Aussi connu sous le titre Crying au Japon, Bio Hazard Battle a pour point de départ un scénario plutôt intriguant pour un shoot'em up. L'emploi d'armes biologiques pendant la guerre a rendu la planète Avaron totalement inhabitable, obligeant les quelques rescapés à attendre en orbite à bord de la station O. P. Odysseus. Des centaines d'années s'écoulent, et les conditions s'améliorent, même si Avaron reste une terre hostile. Les créatures étranges qui se sont propagées rampent toujours... Votre mission consiste à vous rendre sur place afin d'explorer les zones les moins dangereuses, susceptibles d'accueillir une nouvelle colonie. Comment ? On me prive des zones les plus excitantes dans un shoot ? Ou alors on veut me proposer un gameplay original, à base de missions par exemple ? En fait ni l'un ni l'autre, car il s'agit toujours ici de traverser une suite de niveaux jusqu'au boss final, avec une difficulté belle et bien présente. Au bout du compte le scénario, heureusement dispensable pour un shoot'em up, nous amène à éradiquer ce qui semble être le cœur de l'hostilité environnante, comme n'importe quel chef de tel ou tel empire galactique. Les niveaux s'enchaînent avec plus ou moins de cohérence, pour enfin déboucher sur une conclusion expéditive (avec la petite phrase qui laisse supposer une suite, qui n'a jamais vu ni le jour ni la nuit bien entendu). C'est loin de poser problème et on apprécie les touches de mise en scène, comme la descente du bio-vaisseau dans l'atmosphère d'Avaron, ou la brièveté des transitions entre chaque niveau. Il y avait seulement matière à proposer quelque chose de différent, à la manière d'un Ranger X ou d'un Sub-Terrania, ou même d'un Fantasy Zone. Non, ici Sega veut du classique, du bon vieux scrolling automatique horizontal, et pour tout vous dire tant mieux !

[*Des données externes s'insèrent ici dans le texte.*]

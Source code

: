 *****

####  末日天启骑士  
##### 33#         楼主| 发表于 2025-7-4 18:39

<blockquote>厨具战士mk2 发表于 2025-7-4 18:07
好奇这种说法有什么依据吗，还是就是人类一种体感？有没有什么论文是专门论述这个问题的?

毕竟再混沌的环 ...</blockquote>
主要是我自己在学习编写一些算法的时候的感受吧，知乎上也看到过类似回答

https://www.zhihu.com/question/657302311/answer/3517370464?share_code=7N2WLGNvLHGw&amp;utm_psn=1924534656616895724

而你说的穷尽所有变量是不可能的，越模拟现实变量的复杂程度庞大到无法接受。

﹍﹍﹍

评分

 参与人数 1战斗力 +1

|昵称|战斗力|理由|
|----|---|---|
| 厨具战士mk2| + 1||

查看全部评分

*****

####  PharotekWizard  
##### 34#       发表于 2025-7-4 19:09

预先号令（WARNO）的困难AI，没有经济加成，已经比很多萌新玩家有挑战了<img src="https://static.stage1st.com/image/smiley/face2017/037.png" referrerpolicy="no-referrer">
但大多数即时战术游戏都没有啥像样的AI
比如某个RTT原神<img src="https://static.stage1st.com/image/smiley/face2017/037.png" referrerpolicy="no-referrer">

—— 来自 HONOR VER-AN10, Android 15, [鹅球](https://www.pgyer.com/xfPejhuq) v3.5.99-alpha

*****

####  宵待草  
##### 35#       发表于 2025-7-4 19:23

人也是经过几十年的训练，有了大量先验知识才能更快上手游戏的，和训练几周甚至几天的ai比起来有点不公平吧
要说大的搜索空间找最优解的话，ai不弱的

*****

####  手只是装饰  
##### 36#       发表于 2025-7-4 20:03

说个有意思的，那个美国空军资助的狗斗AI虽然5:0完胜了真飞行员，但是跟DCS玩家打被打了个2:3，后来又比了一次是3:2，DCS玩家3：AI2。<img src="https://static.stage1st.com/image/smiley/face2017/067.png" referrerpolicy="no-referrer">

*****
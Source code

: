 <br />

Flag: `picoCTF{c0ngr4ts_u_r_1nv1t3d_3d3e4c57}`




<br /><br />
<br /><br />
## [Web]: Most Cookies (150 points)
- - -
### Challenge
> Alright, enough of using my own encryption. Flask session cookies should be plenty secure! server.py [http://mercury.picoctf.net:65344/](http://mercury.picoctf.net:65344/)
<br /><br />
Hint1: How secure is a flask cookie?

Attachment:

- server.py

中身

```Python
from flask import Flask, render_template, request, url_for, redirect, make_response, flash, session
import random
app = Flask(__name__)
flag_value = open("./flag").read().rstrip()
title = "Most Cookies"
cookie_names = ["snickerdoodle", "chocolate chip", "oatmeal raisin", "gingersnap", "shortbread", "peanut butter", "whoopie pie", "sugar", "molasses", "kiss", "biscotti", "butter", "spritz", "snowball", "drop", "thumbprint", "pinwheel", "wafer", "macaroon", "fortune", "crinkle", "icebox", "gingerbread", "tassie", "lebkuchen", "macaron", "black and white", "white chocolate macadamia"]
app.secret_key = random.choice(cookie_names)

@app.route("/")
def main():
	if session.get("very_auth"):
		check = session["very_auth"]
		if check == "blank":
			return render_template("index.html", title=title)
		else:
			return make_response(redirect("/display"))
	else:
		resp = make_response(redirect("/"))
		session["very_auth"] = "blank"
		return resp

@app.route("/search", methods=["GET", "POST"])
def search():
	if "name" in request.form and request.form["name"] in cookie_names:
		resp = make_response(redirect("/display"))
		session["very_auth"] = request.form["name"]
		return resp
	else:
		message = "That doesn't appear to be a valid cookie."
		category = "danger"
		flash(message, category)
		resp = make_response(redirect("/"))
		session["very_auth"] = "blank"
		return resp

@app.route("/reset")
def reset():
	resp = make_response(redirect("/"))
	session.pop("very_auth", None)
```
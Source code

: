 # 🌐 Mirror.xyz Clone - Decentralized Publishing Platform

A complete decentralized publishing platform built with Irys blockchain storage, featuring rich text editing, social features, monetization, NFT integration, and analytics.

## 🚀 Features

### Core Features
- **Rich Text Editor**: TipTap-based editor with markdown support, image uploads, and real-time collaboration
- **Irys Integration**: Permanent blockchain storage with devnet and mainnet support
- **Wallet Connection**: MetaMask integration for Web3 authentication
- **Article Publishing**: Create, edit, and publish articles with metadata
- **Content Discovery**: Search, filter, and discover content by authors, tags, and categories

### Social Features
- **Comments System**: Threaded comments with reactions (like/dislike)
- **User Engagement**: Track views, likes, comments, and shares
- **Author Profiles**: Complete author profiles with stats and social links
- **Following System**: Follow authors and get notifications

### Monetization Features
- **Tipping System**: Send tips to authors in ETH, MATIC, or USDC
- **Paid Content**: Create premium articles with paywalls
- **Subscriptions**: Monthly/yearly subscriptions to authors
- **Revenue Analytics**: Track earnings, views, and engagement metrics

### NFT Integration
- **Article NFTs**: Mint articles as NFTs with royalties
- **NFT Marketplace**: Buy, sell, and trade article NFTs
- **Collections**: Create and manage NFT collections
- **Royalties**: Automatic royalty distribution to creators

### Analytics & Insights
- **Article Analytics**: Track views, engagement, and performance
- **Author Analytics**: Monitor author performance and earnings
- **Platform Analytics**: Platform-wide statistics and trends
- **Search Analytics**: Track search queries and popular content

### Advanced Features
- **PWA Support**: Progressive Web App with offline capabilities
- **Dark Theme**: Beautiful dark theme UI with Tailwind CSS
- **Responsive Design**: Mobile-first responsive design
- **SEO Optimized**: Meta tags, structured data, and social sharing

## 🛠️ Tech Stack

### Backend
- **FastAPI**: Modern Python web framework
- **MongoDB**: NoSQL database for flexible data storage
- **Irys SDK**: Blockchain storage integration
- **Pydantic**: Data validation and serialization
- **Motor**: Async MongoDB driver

On se retrouve ainsi aux commandes de l'un des quatre bio-vaisseaux disponibles, au design bizarre mais au gameplay somme toute bien connu des amateurs de R-Type. Tir chargé, module invincible, armes spéciales, le soft s'inspire du chef-d'œuvre d'Irem dans les grandes largeurs, avec toutefois quelques différences. Le module se situe ici autour du bio-vaisseau et s'oriente en fonction des mouvements de celui-ci, afin de couvrir n'importe quelle direction : aller vers l'avant envoie le module vers l'arrière, aller en bas à droite le positionne en haut à gauche, etc. en suivant un cercle autour du bio-vaisseau. Assez déroutant au début pour sa rigidité (Bio Hazard Battle aurait fait un très bon twin-stick shooter), ce système demande un minimum de pratique mais se révèle payant, en particulier quand il s'agit de garder sa position. On peut alors contenir les nuées adverses grâce au tir principal, tout en se permettant de légers coups de croix directionnelle pour réajuster le module et absorber les tirs ennemis. L'autre grand intérêt du module est tout simplement de faire office d'arme secondaire, avec une gamme de sept tirs spéciaux qui sauront combler tous les styles de jeu : spread shot de faible puissance, rayon horizontal surpuissant, laser autoguidé très souple et très rapide, anneaux de plasma rebondissants... Cet arsenal n'est jamais absolument obligatoire pour progresser, mais comprendre quelle est la meilleure arme pour telle ou telle situation permet de s'en sortir avec beaucoup plus d'aisance. Les tirs autoguidés sont comme toujours très efficaces, idéals pour débuter, mais ils montrent eux aussi leurs limites au fur et à mesure des niveaux, et tous les bio-vaisseaux n'ont pas accès aux mêmes armes ! Orestes, Hecuba, Electra, Polyxena (ce sont leurs petits noms) se différencient également par le pattern de leur super-tir et par leur rapidité, les deux premiers se déplaçant plus vite que les deux autres.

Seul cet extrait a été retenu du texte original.